- _WORKING DATA_
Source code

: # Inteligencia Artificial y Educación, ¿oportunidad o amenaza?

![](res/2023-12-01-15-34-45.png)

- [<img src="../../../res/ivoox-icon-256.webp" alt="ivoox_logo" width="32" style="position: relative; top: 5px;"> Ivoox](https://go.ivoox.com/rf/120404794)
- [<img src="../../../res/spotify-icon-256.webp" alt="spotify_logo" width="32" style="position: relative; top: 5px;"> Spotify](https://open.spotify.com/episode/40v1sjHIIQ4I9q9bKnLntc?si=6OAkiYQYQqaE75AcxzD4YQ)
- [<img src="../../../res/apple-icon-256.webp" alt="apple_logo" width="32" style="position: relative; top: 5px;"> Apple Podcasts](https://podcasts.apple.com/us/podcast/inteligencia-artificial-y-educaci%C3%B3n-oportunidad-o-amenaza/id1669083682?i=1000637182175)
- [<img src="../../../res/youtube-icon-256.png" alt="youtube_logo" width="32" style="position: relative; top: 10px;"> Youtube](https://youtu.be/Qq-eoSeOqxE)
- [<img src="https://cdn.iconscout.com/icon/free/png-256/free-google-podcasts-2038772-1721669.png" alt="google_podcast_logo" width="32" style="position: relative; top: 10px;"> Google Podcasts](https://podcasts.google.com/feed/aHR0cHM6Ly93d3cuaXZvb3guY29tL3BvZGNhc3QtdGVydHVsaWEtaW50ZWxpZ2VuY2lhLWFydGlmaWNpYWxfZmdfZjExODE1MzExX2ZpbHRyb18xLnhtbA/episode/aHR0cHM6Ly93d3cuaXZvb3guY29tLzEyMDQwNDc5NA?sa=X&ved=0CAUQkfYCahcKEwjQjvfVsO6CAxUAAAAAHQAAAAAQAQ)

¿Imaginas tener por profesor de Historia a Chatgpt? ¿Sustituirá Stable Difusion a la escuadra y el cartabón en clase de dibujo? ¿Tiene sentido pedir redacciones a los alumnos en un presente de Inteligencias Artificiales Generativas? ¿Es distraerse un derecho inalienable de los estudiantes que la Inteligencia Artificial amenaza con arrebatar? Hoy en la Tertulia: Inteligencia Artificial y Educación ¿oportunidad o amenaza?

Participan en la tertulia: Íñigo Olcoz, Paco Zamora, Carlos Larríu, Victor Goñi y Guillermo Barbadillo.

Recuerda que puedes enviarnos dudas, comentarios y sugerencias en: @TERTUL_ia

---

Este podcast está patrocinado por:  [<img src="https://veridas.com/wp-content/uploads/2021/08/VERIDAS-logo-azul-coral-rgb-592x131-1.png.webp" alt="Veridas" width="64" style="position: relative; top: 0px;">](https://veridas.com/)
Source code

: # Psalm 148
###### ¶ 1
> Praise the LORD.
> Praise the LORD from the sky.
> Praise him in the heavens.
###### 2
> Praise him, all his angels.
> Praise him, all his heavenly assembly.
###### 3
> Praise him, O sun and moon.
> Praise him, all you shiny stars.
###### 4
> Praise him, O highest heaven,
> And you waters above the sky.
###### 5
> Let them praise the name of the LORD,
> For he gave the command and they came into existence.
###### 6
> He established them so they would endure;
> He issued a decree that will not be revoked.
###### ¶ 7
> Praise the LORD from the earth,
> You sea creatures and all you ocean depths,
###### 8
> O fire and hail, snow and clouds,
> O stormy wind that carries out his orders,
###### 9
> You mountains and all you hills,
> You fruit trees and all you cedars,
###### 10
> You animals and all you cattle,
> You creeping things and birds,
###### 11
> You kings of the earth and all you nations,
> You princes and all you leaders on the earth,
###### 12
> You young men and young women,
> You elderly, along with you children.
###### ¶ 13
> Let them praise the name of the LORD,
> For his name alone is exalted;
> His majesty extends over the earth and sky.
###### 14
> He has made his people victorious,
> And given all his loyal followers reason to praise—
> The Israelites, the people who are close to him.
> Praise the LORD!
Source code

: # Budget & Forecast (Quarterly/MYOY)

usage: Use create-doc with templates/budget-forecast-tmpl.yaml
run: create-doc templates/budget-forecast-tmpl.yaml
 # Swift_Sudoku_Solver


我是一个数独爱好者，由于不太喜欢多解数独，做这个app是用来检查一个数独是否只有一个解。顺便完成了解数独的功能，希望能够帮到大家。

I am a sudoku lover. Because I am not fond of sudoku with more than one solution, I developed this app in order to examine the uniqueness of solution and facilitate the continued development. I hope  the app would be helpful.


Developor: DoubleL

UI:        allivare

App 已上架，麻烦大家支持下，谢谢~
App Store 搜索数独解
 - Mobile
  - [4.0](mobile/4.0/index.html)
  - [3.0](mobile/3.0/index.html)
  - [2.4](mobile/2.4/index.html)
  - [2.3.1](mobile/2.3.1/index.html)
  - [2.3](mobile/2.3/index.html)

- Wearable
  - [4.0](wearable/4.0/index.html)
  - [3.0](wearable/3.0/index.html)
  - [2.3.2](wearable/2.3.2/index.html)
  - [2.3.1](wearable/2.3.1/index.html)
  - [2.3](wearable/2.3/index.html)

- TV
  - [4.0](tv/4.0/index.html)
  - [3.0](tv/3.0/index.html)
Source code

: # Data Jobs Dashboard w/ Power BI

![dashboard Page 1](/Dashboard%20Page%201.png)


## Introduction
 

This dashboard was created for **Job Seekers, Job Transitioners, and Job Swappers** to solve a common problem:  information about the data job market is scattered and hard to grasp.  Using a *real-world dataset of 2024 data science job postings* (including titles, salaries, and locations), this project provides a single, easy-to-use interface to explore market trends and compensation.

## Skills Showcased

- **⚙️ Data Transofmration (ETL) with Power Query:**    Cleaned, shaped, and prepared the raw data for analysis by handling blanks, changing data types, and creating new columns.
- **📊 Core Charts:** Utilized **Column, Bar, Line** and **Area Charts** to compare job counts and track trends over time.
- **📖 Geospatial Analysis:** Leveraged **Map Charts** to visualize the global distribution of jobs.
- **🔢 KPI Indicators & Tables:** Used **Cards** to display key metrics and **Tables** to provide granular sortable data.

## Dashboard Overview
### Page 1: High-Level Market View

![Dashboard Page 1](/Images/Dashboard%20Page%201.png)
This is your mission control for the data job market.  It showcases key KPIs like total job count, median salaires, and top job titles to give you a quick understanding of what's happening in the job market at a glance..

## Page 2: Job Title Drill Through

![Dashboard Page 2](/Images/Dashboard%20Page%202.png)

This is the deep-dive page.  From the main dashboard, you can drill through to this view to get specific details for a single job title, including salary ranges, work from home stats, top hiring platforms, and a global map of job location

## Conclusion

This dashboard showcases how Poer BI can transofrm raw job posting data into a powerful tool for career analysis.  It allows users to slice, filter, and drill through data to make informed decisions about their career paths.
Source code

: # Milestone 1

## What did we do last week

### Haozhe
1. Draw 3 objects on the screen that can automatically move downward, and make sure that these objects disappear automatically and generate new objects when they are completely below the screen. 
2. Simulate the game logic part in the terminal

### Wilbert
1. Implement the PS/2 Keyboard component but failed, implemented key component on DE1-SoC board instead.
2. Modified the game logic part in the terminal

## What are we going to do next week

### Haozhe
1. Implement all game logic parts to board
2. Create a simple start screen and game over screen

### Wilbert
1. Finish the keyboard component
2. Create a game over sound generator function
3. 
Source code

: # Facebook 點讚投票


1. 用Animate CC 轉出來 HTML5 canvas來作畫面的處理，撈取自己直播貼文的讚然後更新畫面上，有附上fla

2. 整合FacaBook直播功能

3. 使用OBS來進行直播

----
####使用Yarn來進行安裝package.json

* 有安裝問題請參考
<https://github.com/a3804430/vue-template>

- _PROBLEM_
Output the listing once more. Leave each word as it stands.

- _TASK RESULT_
Source code

: # Inteligencia Artificial y Educación, ¿oportunidad o amenaza?

![](res/2023-12-01-15-34-45.png)

- [<img src="../../../res/ivoox-icon-256.webp" alt="ivoox_logo" width="32" style="position: relative; top: 5px;"> Ivoox](https://go.ivoox.com/rf/120404794)
- [<img src="../../../res/spotify-icon-256.webp" alt="spotify_logo" width="32" style="position: relative; top: 5px;"> Spotify](https://open.spotify.com/episode/40v1sjHIIQ4I9q9bKnLntc?si=6OAkiYQYQqaE75AcxzD4YQ)
- [<img src="../../../res/apple-icon-256.webp" alt="apple_logo" width="32" style="position: relative; top: 5px;"> Apple Podcasts](https://podcasts.apple.com/us/podcast/inteligencia-artificial-y-educaci%C3%B3n-oportunidad-o-amenaza/id1669083682?i=1000637182175)
- [<img src="../../../res/youtube-icon-256.png" alt="youtube_logo" width="32" style="position: relative; top: 10px;"> Youtube](https://youtu.be/Qq-eoSeOqxE)
- [<img src="https://cdn.iconscout.com/icon/free/png-256/free-google-podcasts-2038772-1721669.png" alt="google_podcast_logo" width="32" style="position: relative; top: 10px;"> Google Podcasts](https://podcasts.google.com/feed/aHR0cHM6Ly93d3cuaXZvb3guY29tL3BvZGNhc3QtdGVydHVsaWEtaW50ZWxpZ2VuY2lhLWFydGlmaWNpYWxfZmdfZjExODE1MzExX2ZpbHRyb18xLnhtbA/episode/aHR0cHM6Ly93d3cuaXZvb3guY29tLzEyMDQwNDc5NA?sa=X&ved=0CAUQkfYCahcKEwjQjvfVsO6CAxUAAAAAHQAAAAAQAQ)

¿Imaginas tener por profesor de Historia a Chatgpt? ¿Sustituirá Stable Difusion a la escuadra y el cartabón en clase de dibujo? ¿Tiene sentido pedir redacciones a los alumnos en un presente de Inteligencias Artificiales Generativas? ¿Es distraerse un derecho inalienable de los estudiantes que la Inteligencia Artificial amenaza con arrebatar? Hoy en la Tertulia: Inteligencia Artificial y Educación ¿oportunidad o amenaza?

Participan en la tertulia: Íñigo Olcoz, Paco Zamora, Carlos Larríu, Victor Goñi y Guillermo Barbadillo.

Recuerda que puedes enviarnos dudas, comentarios y sugerencias en: @TERTUL_ia

---

Este podcast está patrocinado por:  [<img src="https://veridas.com/wp-content/uploads/2021/08/VERIDAS-logo-azul-coral-rgb-592x131-1.png.webp" alt="Veridas" width="64" style="position: relative; top: 0px;">](https://veridas.com/)
Source code

: # Psalm 148
###### ¶ 1
> Praise the LORD.
> Praise the LORD from the sky.
> Praise him in the heavens.
###### 2
> Praise him, all his angels.
> Praise him, all his heavenly assembly.
###### 3
> Praise him, O sun and moon.
> Praise him, all you shiny stars.
###### 4
> Praise him, O highest heaven,
> And you waters above the sky.
###### 5
> Let them praise the name of the LORD,
> For he gave the command and they came into existence.
###### 6
> He established them so they would endure;
> He issued a decree that will not be revoked.
###### ¶ 7
> Praise the LORD from the earth,
> You sea creatures and all you ocean depths,
###### 8
> O fire and hail, snow and clouds,
> O stormy wind that carries out his orders,
###### 9
> You mountains and all you hills,
> You fruit trees and all you cedars,
###### 10
> You animals and all you cattle,
> You creeping things and birds,
###### 11
> You kings of the earth and all you nations,
> You princes and all you leaders on the earth,
###### 12
> You young men and young women,
> You elderly, along with you children.
###### ¶ 13
> Let them praise the name of the LORD,
> For his name alone is exalted;
> His majesty extends over the earth and sky.
###### 14
> He has made his people victorious,
> And given all his loyal followers reason to praise—
> The Israelites, the people who are close to him.
> Praise the LORD!
Source code

: # Budget & Forecast (Quarterly/MYOY)

usage: Use create-doc with templates/budget-forecast-tmpl.yaml
run: create-doc templates/budget-forecast-tmpl.yaml
 # Swift_Sudoku_Solver


我是一个数独爱好者，由于不太喜欢多解数独，做这个app是用来检查一个数独是否只有一个解。顺便完成了解数独的功能，希望能够帮到大家。

I am a sudoku lover. Because I am not fond of sudoku with more than one solution, I developed this app in order to examine the uniqueness of solution and facilitate the continued development. I hope  the app would be helpful.


Developor: DoubleL

UI:        allivare

App 已上架，麻烦大家支持下，谢谢~
App Store 搜索数独解
 - Mobile
  - [4.0](mobile/4.0/index.html)
  - [3.0](mobile/3.0/index.html)
  - [2.4](mobile/2.4/index.html)
  - [2.3.1](mobile/2.3.1/index.html)
  - [2.3](mobile/2.3/index.html)

- Wearable
  - [4.0](wearable/4.0/index.html)
  - [3.0](wearable/3.0/index.html)
  - [2.3.2](wearable/2.3.2/index.html)
  - [2.3.1](wearable/2.3.1/index.html)
  - [2.3](wearable/2.3/index.html)

- TV
  - [4.0](tv/4.0/index.html)
  - [3.0](tv/3.0/index.html)
Source code

: # Data Jobs Dashboard w/ Power BI

![dashboard Page 1](/Dashboard%20Page%201.png)


## Introduction
 

This dashboard was created for **Job Seekers, Job Transitioners, and Job Swappers** to solve a common problem:  information about the data job market is scattered and hard to grasp.  Using a *real-world dataset of 2024 data science job postings* (including titles, salaries, and locations), this project provides a single, easy-to-use interface to explore market trends and compensation.

## Skills Showcased

- **⚙️ Data Transofmration (ETL) with Power Query:**    Cleaned, shaped, and prepared the raw data for analysis by handling blanks, changing data types, and creating new columns.
- **📊 Core Charts:** Utilized **Column, Bar, Line** and **Area Charts** to compare job counts and track trends over time.
- **📖 Geospatial Analysis:** Leveraged **Map Charts** to visualize the global distribution of jobs.
- **🔢 KPI Indicators & Tables:** Used **Cards** to display key metrics and **Tables** to provide granular sortable data.

## Dashboard Overview
### Page 1: High-Level Market View

![Dashboard Page 1](/Images/Dashboard%20Page%201.png)
This is your mission control for the data job market.  It showcases key KPIs like total job count, median salaires, and top job titles to give you a quick understanding of what's happening in the job market at a glance..

## Page 2: Job Title Drill Through

![Dashboard Page 2](/Images/Dashboard%20Page%202.png)

This is the deep-dive page.  From the main dashboard, you can drill through to this view to get specific details for a single job title, including salary ranges, work from home stats, top hiring platforms, and a global map of job location

## Conclusion

This dashboard showcases how Poer BI can transofrm raw job posting data into a powerful tool for career analysis.  It allows users to slice, filter, and drill through data to make informed decisions about their career paths.
Source code

: # Milestone 1

## What did we do last week

### Haozhe
1. Draw 3 objects on the screen that can automatically move downward, and make sure that these objects disappear automatically and generate new objects when they are completely below the screen. 
2. Simulate the game logic part in the terminal

### Wilbert
1. Implement the PS/2 Keyboard component but failed, implemented key component on DE1-SoC board instead.
2. Modified the game logic part in the terminal

## What are we going to do next week

### Haozhe
1. Implement all game logic parts to board
2. Create a simple start screen and game over screen

### Wilbert
1. Finish the keyboard component
2. Create a game over sound generator function
3. 
Source code

: # Facebook 點讚投票


1. 用Animate CC 轉出來 HTML5 canvas來作畫面的處理，撈取自己直播貼文的讚然後更新畫面上，有附上fla

2. 整合FacaBook直播功能

3. 使用OBS來進行直播

----
####使用Yarn來進行安裝package.json

* 有安裝問題請參考
<https://github.com/a3804430/vue-template>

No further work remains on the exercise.